**WHAT THE TASK ASKS:** In the records below, the line with "Where *number* is" opens the range and the line with "## Led signalling" closes it; print that range exactly and nothing else.

**DATA SHOWN:**
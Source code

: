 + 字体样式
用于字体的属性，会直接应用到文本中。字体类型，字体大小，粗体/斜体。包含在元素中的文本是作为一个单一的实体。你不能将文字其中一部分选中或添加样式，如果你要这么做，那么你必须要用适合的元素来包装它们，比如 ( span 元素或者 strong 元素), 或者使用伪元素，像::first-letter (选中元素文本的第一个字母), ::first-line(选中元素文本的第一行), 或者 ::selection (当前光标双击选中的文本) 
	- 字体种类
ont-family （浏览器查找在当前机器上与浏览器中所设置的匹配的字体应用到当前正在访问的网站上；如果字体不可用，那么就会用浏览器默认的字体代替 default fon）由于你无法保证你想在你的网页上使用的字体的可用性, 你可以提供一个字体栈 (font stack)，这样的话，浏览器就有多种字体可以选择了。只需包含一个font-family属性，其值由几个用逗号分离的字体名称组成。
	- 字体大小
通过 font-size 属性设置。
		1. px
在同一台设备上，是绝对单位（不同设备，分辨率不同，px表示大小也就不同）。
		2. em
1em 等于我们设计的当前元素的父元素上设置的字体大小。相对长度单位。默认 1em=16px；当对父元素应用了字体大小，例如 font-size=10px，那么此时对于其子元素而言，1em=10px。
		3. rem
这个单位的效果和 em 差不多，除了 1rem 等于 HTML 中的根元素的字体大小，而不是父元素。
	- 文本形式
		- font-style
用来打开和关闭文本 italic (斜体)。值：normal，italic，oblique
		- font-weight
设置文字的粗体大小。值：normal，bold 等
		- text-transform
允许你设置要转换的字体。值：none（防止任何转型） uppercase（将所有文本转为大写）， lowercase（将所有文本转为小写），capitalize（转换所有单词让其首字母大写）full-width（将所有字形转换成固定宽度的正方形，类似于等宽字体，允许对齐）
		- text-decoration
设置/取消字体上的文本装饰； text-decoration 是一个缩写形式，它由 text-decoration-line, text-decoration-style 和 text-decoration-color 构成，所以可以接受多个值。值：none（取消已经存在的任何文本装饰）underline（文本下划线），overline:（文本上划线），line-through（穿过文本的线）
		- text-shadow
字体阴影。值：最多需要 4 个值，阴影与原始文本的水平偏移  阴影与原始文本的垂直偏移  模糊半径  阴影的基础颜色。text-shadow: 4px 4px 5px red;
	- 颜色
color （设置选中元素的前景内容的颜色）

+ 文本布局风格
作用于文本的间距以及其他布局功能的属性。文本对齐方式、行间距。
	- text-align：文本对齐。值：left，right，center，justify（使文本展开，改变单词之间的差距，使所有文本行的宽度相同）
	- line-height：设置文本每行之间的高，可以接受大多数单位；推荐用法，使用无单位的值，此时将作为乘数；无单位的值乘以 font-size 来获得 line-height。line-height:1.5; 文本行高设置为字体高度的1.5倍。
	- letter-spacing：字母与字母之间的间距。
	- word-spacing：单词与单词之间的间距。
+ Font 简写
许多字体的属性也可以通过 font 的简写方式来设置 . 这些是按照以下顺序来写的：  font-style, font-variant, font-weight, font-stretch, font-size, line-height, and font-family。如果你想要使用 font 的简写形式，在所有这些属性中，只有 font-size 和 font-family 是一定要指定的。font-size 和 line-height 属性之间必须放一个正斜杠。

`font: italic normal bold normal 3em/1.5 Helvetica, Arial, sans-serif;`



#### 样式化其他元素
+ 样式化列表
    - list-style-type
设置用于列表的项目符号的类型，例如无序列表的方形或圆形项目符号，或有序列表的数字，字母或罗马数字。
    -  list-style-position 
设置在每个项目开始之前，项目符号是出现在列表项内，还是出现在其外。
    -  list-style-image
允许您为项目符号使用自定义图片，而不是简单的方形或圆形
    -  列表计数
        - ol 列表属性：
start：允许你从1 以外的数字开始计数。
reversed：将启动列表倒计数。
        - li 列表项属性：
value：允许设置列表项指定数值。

* * *

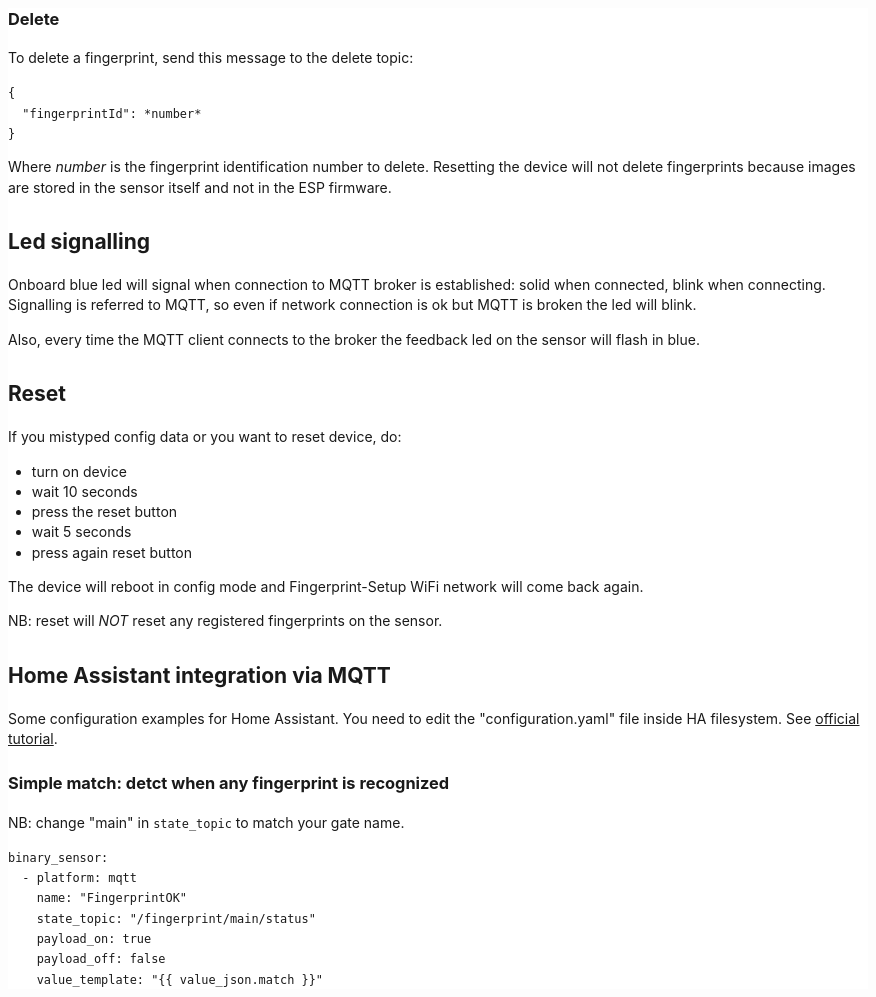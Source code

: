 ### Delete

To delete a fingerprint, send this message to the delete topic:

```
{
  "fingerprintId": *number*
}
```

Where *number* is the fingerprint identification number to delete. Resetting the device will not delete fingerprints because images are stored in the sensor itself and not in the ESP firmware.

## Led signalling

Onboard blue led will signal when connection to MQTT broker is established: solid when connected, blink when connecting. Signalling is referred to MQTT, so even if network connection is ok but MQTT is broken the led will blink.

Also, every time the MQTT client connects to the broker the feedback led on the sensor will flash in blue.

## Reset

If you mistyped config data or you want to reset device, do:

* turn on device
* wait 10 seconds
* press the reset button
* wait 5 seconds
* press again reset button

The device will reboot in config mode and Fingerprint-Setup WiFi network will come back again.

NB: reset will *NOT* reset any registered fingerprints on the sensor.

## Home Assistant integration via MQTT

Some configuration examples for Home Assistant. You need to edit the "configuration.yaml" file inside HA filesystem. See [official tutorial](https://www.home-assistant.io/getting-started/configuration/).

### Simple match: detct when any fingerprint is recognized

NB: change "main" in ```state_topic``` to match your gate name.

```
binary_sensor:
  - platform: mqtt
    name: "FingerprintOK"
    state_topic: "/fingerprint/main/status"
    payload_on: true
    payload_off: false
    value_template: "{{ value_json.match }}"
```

**YOUR RESPONSE:**
Where *number* is the fingerprint identification number to delete. Resetting the device will not delete fingerprints because images are stored in the sensor itself and not in the ESP firmware.

## Led signalling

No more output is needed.